:: RECORDS FOR THIS TASK ::

= = = = =

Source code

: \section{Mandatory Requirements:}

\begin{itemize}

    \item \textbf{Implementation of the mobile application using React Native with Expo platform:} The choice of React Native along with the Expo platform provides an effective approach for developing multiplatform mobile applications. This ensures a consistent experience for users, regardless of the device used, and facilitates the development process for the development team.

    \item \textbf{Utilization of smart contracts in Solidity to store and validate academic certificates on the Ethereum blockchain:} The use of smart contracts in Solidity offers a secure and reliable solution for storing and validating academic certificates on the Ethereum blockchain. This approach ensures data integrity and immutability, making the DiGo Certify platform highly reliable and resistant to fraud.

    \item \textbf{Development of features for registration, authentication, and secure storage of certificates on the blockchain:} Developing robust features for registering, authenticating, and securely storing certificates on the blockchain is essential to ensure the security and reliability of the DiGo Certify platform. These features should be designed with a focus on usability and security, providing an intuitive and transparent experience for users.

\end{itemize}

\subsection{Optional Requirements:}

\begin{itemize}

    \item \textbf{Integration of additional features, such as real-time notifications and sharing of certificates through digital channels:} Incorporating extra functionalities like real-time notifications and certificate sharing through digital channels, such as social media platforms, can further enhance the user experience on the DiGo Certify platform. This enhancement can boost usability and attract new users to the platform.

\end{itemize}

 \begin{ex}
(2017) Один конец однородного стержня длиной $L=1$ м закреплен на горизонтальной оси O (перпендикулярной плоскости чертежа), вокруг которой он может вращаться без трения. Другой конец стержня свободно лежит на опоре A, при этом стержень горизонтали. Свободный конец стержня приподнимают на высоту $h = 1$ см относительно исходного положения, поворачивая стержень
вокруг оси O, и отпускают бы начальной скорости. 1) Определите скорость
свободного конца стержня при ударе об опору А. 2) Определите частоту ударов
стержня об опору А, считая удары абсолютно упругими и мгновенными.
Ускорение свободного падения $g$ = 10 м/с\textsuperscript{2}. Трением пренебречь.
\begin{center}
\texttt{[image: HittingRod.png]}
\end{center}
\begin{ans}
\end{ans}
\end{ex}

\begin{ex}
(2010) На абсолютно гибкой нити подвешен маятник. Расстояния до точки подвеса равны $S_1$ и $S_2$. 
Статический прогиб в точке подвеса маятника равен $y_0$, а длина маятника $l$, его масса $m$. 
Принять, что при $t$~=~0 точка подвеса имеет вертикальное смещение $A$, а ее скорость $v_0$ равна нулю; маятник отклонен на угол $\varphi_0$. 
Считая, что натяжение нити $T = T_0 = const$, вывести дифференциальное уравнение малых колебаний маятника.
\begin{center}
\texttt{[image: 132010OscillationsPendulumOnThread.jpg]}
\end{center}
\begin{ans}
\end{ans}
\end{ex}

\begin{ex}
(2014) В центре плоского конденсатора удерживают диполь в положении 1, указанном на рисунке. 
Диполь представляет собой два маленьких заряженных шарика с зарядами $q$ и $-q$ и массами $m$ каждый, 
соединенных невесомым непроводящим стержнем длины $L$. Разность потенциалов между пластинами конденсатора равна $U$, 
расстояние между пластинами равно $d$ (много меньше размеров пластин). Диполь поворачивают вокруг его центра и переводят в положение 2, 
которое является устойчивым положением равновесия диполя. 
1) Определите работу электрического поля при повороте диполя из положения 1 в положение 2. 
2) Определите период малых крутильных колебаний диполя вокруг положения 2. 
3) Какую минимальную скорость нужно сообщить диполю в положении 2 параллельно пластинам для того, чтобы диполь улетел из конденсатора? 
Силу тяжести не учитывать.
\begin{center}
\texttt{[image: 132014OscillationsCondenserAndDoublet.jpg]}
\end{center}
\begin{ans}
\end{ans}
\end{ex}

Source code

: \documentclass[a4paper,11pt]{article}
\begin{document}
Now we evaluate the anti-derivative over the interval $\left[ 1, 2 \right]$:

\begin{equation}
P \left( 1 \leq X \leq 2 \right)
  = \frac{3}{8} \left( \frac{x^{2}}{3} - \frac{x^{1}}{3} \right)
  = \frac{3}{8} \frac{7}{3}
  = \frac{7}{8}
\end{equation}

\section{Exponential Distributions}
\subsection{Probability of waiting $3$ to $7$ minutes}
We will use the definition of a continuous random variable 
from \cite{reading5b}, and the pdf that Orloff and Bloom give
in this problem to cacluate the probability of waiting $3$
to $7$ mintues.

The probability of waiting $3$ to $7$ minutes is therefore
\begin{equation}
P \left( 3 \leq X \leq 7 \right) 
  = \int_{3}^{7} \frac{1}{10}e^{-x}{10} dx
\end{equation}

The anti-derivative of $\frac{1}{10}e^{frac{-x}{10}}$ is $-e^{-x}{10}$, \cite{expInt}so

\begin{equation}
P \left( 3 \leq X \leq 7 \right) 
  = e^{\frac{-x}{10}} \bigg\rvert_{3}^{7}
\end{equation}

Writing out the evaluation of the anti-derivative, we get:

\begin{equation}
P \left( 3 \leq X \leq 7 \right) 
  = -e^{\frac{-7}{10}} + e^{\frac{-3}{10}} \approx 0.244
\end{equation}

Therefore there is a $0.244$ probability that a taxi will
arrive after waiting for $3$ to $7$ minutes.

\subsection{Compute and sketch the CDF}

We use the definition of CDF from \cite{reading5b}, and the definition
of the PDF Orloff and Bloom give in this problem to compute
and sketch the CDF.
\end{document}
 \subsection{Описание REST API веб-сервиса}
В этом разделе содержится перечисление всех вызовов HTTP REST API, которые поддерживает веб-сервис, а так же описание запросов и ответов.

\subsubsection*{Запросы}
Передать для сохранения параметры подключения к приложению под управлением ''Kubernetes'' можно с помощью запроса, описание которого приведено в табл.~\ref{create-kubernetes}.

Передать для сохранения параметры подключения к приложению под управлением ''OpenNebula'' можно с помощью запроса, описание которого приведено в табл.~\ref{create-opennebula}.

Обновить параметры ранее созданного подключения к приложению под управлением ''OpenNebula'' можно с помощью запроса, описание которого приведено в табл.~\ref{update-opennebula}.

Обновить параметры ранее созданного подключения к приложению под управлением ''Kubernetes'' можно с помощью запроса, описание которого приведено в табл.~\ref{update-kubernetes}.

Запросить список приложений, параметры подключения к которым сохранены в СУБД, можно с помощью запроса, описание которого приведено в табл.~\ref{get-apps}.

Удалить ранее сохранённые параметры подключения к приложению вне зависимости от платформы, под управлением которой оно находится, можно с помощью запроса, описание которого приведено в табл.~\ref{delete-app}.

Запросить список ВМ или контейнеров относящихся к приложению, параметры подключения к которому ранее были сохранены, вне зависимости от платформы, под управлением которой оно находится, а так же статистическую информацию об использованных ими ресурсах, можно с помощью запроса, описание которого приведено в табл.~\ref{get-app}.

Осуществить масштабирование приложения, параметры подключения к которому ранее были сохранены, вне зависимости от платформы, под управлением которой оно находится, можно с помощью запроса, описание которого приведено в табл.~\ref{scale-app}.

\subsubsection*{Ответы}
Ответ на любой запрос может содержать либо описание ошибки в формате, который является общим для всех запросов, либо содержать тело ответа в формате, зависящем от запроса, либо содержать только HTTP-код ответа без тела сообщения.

= = = = =

Every line of the material that holds the word "находится" must be found and copied.

Удалить ранее сохранённые параметры подключения к приложению вне зависимости от платформы, под управлением которой оно находится, можно с помощью запроса, описание которого приведено в табл.~\ref{delete-app}.
Запросить список ВМ или контейнеров относящихся к приложению, параметры подключения к которому ранее были сохранены, вне зависимости от платформы, под управлением которой оно находится, а так же статистическую информацию об использованных ими ресурсах, можно с помощью запроса, описание которого приведено в табл.~\ref{get-app}.
Осуществить масштабирование приложения, параметры подключения к которому ранее были сохранены, вне зависимости от платформы, под управлением которой оно находится, можно с помощью запроса, описание которого приведено в табл.~\ref{scale-app}.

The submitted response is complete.